The painting was cleaned in 2006 and left unvarnished (see Conservation History).

Conservation History

The painting was cleaned and varnished in 1922.22

In 1962, discolored varnish was removed. A spray coat of polyvinyl acetate (PVA) AYAA was applied, followed by a final spray coat of methacrylate resin L-46. The previous lining was removed. The canvas was wax-resin lined and restretched on a new ICA spring stretcher.23

In 2006, the synthetic varnish applied in 1962, as well as older, yellowed, natural-resin varnish residues, were removed. A few tiny spots were inpainted. The surface was left unvarnished.24

In 2007, a small fragment of original canvas that had come loose from the lining canvas was readhered.25

Condition Summary

The painting is in good condition. The canvas is wax-resin lined and stretched taut on an ICA spring stretcher. The tacking margins show some wear and abrasion from handling. The ground and paint layers are secure with only a few tiny losses near the edges and minimal retouching. There are a few brush hairs embedded in the paint layer. Some flattening of the paint around the edges appears to be the result of framing while the paint was still soft.
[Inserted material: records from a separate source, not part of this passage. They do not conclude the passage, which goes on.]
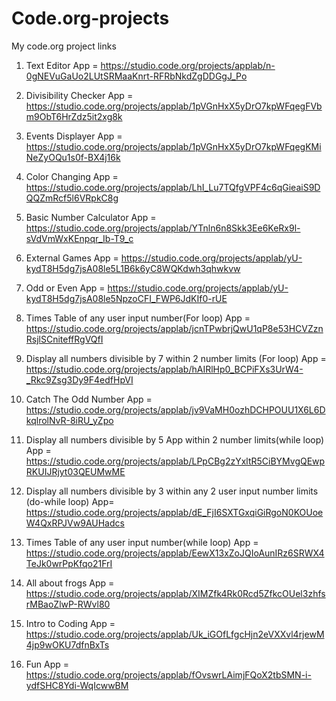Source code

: # Code.org-projects
My code.org project links


1. Text Editor App = https://studio.code.org/projects/applab/n-0gNEVuGaUo2LUtSRMaaKnrt-RFRbNkdZgDDGgJ_Po

2. Divisibility Checker App = https://studio.code.org/projects/applab/1pVGnHxX5yDrO7kpWFqegFVbm9ObT6HrZdz5it2xg8k

3. Events Displayer App = https://studio.code.org/projects/applab/1pVGnHxX5yDrO7kpWFqegKMiNeZyOQu1s0f-BX4j16k

4. Color Changing App = https://studio.code.org/projects/applab/LhI_Lu7TQfgVPF4c6qGieaiS9DQQZmRcf5l6VRpkC8g

5. Basic Number Calculator App = https://studio.code.org/projects/applab/YTnln6n8Skk3Ee6KeRx9l-sVdVmWxKEnpqr_Ib-T9_c

6. External Games App = https://studio.code.org/projects/applab/yU-kydT8H5dg7jsA08le5L1B6k6yC8WQKdwh3qhwkvw

7. Odd or Even App = https://studio.code.org/projects/applab/yU-kydT8H5dg7jsA08le5NpzoCFI_FWP6JdKIf0-rUE

8. Times Table of any user input number(For loop) App = https://studio.code.org/projects/applab/jcnTPwbrjQwU1qP8e53HCVZznRsjlSCniteffRgVQfI

9. Display all numbers divisible by 7 within 2 number limits (For loop) App = https://studio.code.org/projects/applab/hAIRlHp0_BCPiFXs3UrW4-_Rkc9Zsg3Dy9F4edfHpVI

10. Catch The Odd Number App = https://studio.code.org/projects/applab/jv9VaMH0ozhDCHPOUU1X6L6DkqlrolNvR-8iRU_yZpo

11. Display all numbers divisible by 5 App within 2 number limits(while loop) App = https://studio.code.org/projects/applab/LPpCBg2zYxltR5CiBYMvgQEwpRKUIJRjyt03QEUMwME

12. Display all numbers divisible by 3 within any 2 user input number limits (do-while loop) App= https://studio.code.org/projects/applab/dE_FjI6SXTGxqiGiRgoN0KOUoeW4QxRPJVw9AUHadcs

13. Times Table of any user input number(while loop) App = https://studio.code.org/projects/applab/EewX13xZoJQIoAunIRz6SRWX4TeJk0wrPpKfqo21FrI



15. All about frogs App = https://studio.code.org/projects/applab/XIMZfk4Rk0Rcd5ZfkcOUel3zhfsrMBaoZlwP-RWvl80

16. Intro to Coding App = https://studio.code.org/projects/applab/Uk_iGOfLfgcHjn2eVXXvl4rjewM4jp9wOKU7dfnBxTs

17. Fun App = https://studio.code.org/projects/applab/fOvswrLAimjFQoX2tbSMN-i-ydfSHC8Ydi-WqIcwwBM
There is a network of fine cracks (visible, for the most part, only under magnification) with more pronounced cracking in areas of thick paint application. The surface is currently unvarnished, although there are microscopic residues of yellowed varnish in the recesses of the paint texture.
Kimberley Muir

Frame

Current frame (installed by 2011): The frame is not original to the painting. It is an Italian, eighteenth-century, Salvator Rosa, plain-molded, scotia frame with ogee back and stepped ogee sight molding. The frame is water gilded over thin yellow bole on gesso. The convex top molding is burnished, with all other areas matte. The scotia sides and back flat edge are painted in yellow ocher. The original glue size is retained throughout. The frame is made of poplar with applied mitered back, front, and sight moldings on a half-lapped cassetta base. The molding, from perimeter to interior, is ogee; scotia side; convex face with treacle back edge; stepped fillet; scotia; ogee; torus; stepped ogee; and cove (fig. 23.28).26

Previous frame (installed by 1975; removed in 2011): The work was previously housed in an American, twentieth-century, Louis XIII, gilded, convex frame with acanthus-leaf-and-flower motif, plain hollow, and ogee sight molding with cabled flower motif. The frame also had an independent fillet liner with cove sight (fig. 23.29).27

Previous frame (installed by 1933): Late-nineteenth–early-twentieth-century, Rococo Revival frame with cast plaster foliate rocaille cartouches and rocaille ornament with independent fillet liner and cove sight (fig. 23.30).
Kirk Vuillemot

Provenance

Sold by the artist to Durand-Ruel, Paris, Dec. 21, 1892, for 6,000 francs.28

Sold by Durand-Ruel, Paris, to Potter Palmer, Chicago, Dec. 21, 1892, for 6,000 francs.29

By descent from Potter Palmer (died 1902), Chicago, to his wife, Bertha Honoré Palmer, Chicago.

On deposit from Bertha Honoré Palmer, Chicago, to Durand-Ruel, New York, Mar. 17, 1909–May 9, 1911.30

By descent from Bertha Honoré Palmer (died 1918), Chicago, to the Palmer family.

Given by the Palmer family to the Art Institute of Chicago, 1922.

Exhibition History

Art Institute of Chicago, “A Century of Progress”: Loan Exhibition of Paintings and Sculpture, May 23–Nov. 1, 1933, cat. 293.31 (fig. 23.31)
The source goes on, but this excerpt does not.